2)      Ensure you gather useful metrics on user behaviors, so you can analyze what they really did with the product, and have objective discussions about what’s working and what’s not

3)      Have a capability for frequently deploying incremental new releases (e.g., test automation is going to be critical here)

4)      Have a process that supports quick reaction to market feedback (in terms of feature prioritization)

When you consider these factors, 3 & 4 are provided by an Agile process, but 1 & 2 really aren’t.  Agile doesn’t provide an approach to figuring out your strategy, and quickly testing what’s working and what’s not when you are in startup mode.  And Agile doesn’t tell you that you need to do experiments on customers to figure out what they want, and what they are willing to pay for.  When you’re in startup mode, learning those things are the most important things you can do in order to apply your resources to what’s working.  Unfortunately, Agile doesn’t really tell you that.

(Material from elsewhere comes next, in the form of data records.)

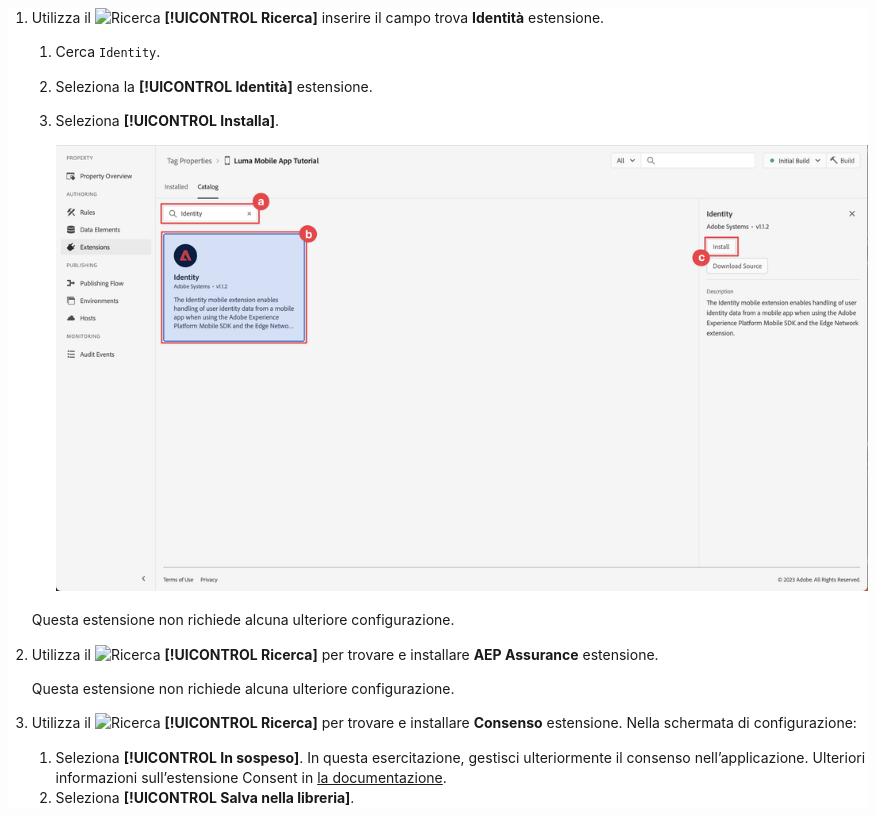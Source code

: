 1. Utilizza il ![Ricerca](https://spectrum.adobe.com/static/icons/workflow_18/Smock_Search_18_N.svg) **[!UICONTROL Ricerca]** inserire il campo trova **Identità** estensione.

   1. Cerca `Identity`.

   2. Seleziona la **[!UICONTROL Identità]** estensione.

   3. Seleziona **[!UICONTROL Installa]**.

      ![Installazione identità](assets/tags-identity-install.png)

   Questa estensione non richiede alcuna ulteriore configurazione.

1. Utilizza il ![Ricerca](https://spectrum.adobe.com/static/icons/workflow_18/Smock_Search_18_N.svg) **[!UICONTROL Ricerca]** per trovare e installare **AEP Assurance** estensione.

   Questa estensione non richiede alcuna ulteriore configurazione.

1. Utilizza il ![Ricerca](https://spectrum.adobe.com/static/icons/workflow_18/Smock_Search_18_N.svg) **[!UICONTROL Ricerca]** per trovare e installare **Consenso** estensione. Nella schermata di configurazione:

   1. Seleziona **[!UICONTROL In sospeso]**. In questa esercitazione, gestisci ulteriormente il consenso nell’applicazione. Ulteriori informazioni sull’estensione Consent in [la documentazione](https://developer.adobe.com/client-sdks/documentation/consent-for-edge-network/).
   1. Seleziona **[!UICONTROL Salva nella libreria]**.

So if you have a relatively mature business, and you’re not in startup mode, you don’t really need to be Lean.  You understand, more or less, what you’re doing, and you can run an Agile development process with a backlog of requirements, and prioritize user stories at the start of each release cycle, and be relatively confident that you’re going to add value with each release.  In fact, you’ll be much more confident than if you were using a waterfall-type process.  Even if you mis-prioritize the requirements in one release, there’s another release following soon after, so you’ll get to those requirements then, and it’s not a disaster.  But if you are starting up something entirely new, whether it’s an entirely new company, or a new product line for an existing company, and you can admit that you don’t know what’s really going to work, and whether customers will even buy the product you envision, then Agile isn’t sufficient.  A Lean approach and an Agile development process are complementary and support each other, and you’d benefit from using both.